David,
Oh! Well, it doesn't have to be called self. :-) It could be __self__
or whatever would be fine. I see C99 has __FUNC__ for the current
function name used in strings. But, I was thinking more of an actual
reference to the current function as a function entity, sort of like a
name substitution.
Best regards,
Rick C. Hodgin
On 06/14/2012 01:08 PM, David Malcolm wrote:
FWIW "self" today is a perfectly good variable name, and practically all
C and C++ code that interacts with Python (including the C
implementation of Python itself) uses "self" to name variables
throughout: many thousands of projects, many millions of lines of code.
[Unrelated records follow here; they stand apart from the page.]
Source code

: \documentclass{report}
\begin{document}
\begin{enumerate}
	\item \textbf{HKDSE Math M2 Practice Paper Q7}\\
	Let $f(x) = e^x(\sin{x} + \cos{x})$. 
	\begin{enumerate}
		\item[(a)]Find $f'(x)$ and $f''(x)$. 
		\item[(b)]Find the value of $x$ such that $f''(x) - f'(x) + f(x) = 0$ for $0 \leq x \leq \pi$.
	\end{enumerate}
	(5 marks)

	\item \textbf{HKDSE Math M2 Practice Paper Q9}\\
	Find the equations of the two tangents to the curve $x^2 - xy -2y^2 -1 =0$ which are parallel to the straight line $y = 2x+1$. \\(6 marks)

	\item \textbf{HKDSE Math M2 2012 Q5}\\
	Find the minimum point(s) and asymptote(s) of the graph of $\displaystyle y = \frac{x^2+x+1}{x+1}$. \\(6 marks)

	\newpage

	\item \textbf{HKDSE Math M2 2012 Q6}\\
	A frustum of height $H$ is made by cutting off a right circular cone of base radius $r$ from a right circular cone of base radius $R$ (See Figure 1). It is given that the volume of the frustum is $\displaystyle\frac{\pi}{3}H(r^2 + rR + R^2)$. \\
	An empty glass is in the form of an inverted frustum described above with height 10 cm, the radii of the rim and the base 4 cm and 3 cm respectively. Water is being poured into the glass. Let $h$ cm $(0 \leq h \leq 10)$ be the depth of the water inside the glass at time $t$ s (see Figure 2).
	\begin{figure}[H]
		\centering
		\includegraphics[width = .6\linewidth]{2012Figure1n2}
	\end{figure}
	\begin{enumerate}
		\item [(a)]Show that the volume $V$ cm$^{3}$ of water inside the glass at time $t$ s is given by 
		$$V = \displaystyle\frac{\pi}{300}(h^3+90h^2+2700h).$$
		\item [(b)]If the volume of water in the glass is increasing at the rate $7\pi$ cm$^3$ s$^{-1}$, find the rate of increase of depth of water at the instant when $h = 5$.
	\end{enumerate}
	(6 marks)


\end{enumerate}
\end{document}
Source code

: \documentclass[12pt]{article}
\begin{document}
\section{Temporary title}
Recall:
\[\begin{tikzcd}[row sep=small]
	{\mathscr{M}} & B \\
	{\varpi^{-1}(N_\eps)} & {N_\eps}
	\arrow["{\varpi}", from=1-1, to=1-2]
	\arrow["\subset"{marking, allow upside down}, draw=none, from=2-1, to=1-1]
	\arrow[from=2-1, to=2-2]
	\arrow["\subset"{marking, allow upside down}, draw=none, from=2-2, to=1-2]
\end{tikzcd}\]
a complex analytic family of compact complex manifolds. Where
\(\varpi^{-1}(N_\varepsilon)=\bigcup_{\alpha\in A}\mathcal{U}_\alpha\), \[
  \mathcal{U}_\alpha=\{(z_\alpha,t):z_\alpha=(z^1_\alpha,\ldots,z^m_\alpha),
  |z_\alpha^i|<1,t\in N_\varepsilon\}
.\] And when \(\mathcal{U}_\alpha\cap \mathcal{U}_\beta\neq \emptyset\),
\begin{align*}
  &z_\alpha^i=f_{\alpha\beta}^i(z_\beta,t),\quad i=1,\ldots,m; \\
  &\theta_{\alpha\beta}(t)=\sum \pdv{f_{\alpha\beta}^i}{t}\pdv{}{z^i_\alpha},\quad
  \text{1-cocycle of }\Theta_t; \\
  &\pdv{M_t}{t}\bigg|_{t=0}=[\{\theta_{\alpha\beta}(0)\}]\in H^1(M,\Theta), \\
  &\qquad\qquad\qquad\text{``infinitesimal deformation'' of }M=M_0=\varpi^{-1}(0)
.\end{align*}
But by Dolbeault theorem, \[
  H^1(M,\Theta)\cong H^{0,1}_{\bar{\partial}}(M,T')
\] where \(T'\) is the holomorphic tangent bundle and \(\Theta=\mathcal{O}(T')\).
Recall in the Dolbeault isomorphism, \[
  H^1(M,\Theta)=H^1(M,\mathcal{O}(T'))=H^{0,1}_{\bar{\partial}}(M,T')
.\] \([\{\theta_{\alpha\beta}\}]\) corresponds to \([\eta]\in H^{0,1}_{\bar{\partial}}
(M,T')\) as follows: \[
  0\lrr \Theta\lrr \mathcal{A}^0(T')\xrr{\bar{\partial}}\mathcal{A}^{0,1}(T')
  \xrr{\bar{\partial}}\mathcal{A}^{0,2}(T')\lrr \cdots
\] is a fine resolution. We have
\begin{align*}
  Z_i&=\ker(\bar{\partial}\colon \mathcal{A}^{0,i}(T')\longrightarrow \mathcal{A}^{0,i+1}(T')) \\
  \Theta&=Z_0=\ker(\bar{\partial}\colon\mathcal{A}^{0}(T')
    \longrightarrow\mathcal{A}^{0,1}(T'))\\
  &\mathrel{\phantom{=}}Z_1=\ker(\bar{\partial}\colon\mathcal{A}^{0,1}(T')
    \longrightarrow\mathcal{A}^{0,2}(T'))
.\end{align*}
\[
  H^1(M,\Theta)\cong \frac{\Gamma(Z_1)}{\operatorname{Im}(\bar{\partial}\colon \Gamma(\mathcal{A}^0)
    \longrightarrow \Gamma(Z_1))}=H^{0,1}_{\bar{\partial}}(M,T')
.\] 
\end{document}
Having this snatched away as a keyword under some compiler settings
would be a major PITA.
On Thu, 2012-06-14 at 12:53 -0400, Rick C. Hodgin wrote:
Ian,
I was thinking C and C++.
int myclass::foo(int a)
{
// recursion
self(a + 1);
}
Just out of curiosity, why wouldn't it be accepted back into mainline?
Thanks for your help. :-)
Best regards,
Rick C. Hodgin
On 06/14/2012 12:48 PM, Ian Lance Taylor wrote:
"Rick C. Hodgin"<foxmuldrs...@yahoo.com> writes:
How hard would it be to implement a "self" keyword extension which
references the contextual function name wherein it was referenced?
int foo(int a)
{
// recursion
self(a + 1);
}
int food(int a)
{
// recursion
self(a + 1);
}
Obviously not a useful example, but demonstrates that to call each
function it's in again that it can be done without knowing the
function name.
I assume you are asking about C? It would be easy to implement. The
compiler always know what function it is compiling. But I don't think
the extension would be accepted back into GCC mainline.